Collected data —
----------

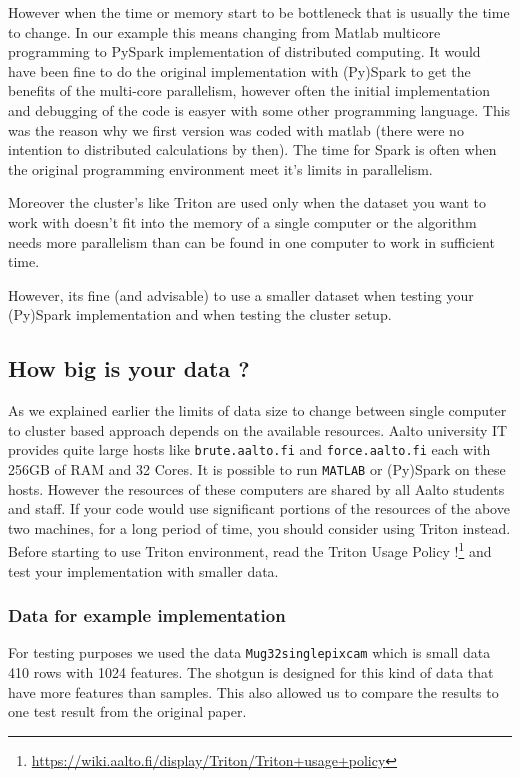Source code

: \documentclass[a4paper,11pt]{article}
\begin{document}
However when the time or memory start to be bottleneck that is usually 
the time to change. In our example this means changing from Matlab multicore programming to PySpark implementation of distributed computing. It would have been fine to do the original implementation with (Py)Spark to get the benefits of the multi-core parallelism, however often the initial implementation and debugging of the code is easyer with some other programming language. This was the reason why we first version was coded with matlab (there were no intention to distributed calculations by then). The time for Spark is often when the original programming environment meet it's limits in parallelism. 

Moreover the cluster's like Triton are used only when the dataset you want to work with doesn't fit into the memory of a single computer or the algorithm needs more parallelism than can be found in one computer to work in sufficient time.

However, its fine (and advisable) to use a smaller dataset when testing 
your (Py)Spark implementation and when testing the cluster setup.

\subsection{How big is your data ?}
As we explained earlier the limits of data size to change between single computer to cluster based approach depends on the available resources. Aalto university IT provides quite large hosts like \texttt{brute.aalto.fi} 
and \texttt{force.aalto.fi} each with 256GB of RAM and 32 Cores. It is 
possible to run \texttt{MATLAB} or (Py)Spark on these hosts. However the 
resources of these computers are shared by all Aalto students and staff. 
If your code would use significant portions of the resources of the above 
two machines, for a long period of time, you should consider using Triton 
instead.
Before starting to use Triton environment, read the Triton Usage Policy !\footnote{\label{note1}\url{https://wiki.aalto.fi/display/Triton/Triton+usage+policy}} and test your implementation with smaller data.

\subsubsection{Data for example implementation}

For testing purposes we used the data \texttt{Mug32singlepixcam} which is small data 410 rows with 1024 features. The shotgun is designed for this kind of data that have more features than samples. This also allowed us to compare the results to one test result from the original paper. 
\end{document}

----------

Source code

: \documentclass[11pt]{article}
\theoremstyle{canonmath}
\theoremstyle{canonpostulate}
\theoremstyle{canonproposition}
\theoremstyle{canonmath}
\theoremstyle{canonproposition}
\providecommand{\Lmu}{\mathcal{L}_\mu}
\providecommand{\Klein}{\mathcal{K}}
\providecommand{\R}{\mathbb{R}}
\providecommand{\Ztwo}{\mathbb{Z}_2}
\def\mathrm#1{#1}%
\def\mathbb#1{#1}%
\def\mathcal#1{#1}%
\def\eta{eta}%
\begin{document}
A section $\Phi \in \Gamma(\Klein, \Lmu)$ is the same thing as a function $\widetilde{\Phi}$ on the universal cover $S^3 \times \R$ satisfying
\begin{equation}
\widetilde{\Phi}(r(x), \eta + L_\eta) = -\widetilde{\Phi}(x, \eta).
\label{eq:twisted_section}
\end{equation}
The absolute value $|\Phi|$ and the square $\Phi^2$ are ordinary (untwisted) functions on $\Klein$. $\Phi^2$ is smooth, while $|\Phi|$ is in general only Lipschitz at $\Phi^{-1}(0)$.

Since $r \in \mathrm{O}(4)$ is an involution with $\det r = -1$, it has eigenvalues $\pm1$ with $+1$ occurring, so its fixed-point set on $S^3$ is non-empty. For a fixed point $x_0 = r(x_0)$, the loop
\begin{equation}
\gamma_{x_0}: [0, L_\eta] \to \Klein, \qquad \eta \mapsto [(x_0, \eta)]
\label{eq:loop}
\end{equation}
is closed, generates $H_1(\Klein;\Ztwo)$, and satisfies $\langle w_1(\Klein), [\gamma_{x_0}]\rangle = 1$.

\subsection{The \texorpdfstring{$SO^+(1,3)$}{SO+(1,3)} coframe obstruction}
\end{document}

----------

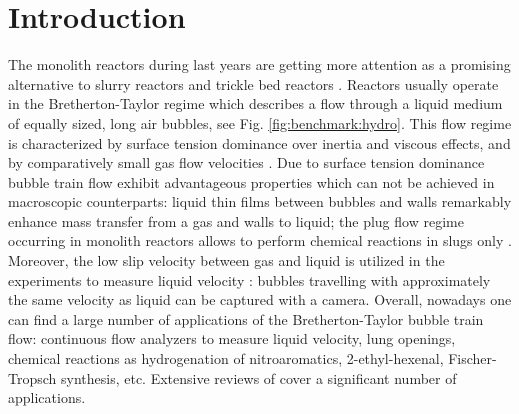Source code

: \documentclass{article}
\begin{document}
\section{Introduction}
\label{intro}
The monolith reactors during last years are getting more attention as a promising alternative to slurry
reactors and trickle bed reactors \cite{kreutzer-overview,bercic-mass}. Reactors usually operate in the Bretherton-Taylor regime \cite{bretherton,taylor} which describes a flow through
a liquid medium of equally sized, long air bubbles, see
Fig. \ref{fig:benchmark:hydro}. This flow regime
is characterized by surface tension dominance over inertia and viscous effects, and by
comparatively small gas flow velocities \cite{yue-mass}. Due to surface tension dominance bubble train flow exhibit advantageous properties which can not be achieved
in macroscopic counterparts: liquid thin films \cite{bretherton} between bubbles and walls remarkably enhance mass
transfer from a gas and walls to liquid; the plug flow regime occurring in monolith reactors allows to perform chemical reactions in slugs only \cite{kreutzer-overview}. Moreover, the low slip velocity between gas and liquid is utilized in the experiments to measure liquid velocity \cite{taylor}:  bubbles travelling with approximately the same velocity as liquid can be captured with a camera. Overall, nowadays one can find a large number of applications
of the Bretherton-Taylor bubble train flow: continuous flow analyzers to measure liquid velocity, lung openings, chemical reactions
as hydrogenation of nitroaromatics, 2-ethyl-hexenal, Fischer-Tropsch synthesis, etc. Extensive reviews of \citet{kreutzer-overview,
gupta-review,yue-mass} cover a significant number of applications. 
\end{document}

----------

Instructions for the task — The expected output is one number, the tally of lines above containing "tension".

Answer for the task — 2